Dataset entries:
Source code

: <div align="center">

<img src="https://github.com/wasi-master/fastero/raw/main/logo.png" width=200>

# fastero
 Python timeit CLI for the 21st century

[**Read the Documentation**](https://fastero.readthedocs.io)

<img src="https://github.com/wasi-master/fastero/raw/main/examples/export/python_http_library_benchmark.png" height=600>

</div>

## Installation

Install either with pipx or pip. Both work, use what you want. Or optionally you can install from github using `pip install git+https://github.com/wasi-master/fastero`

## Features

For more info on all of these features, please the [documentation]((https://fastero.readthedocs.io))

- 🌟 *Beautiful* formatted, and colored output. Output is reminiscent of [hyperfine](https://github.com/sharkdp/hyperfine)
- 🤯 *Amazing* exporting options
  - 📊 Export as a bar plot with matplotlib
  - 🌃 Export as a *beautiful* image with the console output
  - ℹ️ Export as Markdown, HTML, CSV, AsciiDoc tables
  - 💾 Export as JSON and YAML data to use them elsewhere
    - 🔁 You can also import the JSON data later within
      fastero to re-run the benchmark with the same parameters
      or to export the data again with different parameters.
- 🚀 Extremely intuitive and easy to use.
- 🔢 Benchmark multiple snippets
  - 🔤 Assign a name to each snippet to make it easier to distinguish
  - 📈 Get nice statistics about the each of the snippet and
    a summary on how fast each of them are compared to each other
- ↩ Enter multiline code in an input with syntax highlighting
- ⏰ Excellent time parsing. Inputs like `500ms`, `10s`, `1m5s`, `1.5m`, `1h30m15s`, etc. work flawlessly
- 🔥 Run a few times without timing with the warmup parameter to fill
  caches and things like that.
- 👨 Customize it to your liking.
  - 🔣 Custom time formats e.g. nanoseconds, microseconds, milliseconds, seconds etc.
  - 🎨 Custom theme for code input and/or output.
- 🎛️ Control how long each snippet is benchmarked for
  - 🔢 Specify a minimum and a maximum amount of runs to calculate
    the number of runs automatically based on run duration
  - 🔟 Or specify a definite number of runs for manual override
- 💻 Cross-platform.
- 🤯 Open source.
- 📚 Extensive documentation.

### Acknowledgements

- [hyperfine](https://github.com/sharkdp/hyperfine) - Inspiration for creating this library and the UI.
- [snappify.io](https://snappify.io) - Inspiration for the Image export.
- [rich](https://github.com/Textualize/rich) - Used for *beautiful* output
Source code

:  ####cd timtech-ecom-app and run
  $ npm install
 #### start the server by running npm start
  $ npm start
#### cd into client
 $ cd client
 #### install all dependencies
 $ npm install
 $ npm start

TASK ITEM: In the records above, find the line containing "- 🎨 Custom theme" and restate word for word every line from the first through that one.

EXERCISE ANSWER:
Source code

: <div align="center">

<img src="https://github.com/wasi-master/fastero/raw/main/logo.png" width=200>

# fastero
 Python timeit CLI for the 21st century

[**Read the Documentation**](https://fastero.readthedocs.io)

<img src="https://github.com/wasi-master/fastero/raw/main/examples/export/python_http_library_benchmark.png" height=600>

</div>

## Installation

Install either with pipx or pip. Both work, use what you want. Or optionally you can install from github using `pip install git+https://github.com/wasi-master/fastero`

## Features

For more info on all of these features, please the [documentation]((https://fastero.readthedocs.io))

- 🌟 *Beautiful* formatted, and colored output. Output is reminiscent of [hyperfine](https://github.com/sharkdp/hyperfine)
- 🤯 *Amazing* exporting options
  - 📊 Export as a bar plot with matplotlib
  - 🌃 Export as a *beautiful* image with the console output
  - ℹ️ Export as Markdown, HTML, CSV, AsciiDoc tables
  - 💾 Export as JSON and YAML data to use them elsewhere
    - 🔁 You can also import the JSON data later within
      fastero to re-run the benchmark with the same parameters
      or to export the data again with different parameters.
- 🚀 Extremely intuitive and easy to use.
- 🔢 Benchmark multiple snippets
  - 🔤 Assign a name to each snippet to make it easier to distinguish
  - 📈 Get nice statistics about the each of the snippet and
    a summary on how fast each of them are compared to each other
- ↩ Enter multiline code in an input with syntax highlighting
- ⏰ Excellent time parsing. Inputs like `500ms`, `10s`, `1m5s`, `1.5m`, `1h30m15s`, etc. work flawlessly
- 🔥 Run a few times without timing with the warmup parameter to fill
  caches and things like that.
- 👨 Customize it to your liking.
  - 🔣 Custom time formats e.g. nanoseconds, microseconds, milliseconds, seconds etc.
  - 🎨 Custom theme for code input and/or output.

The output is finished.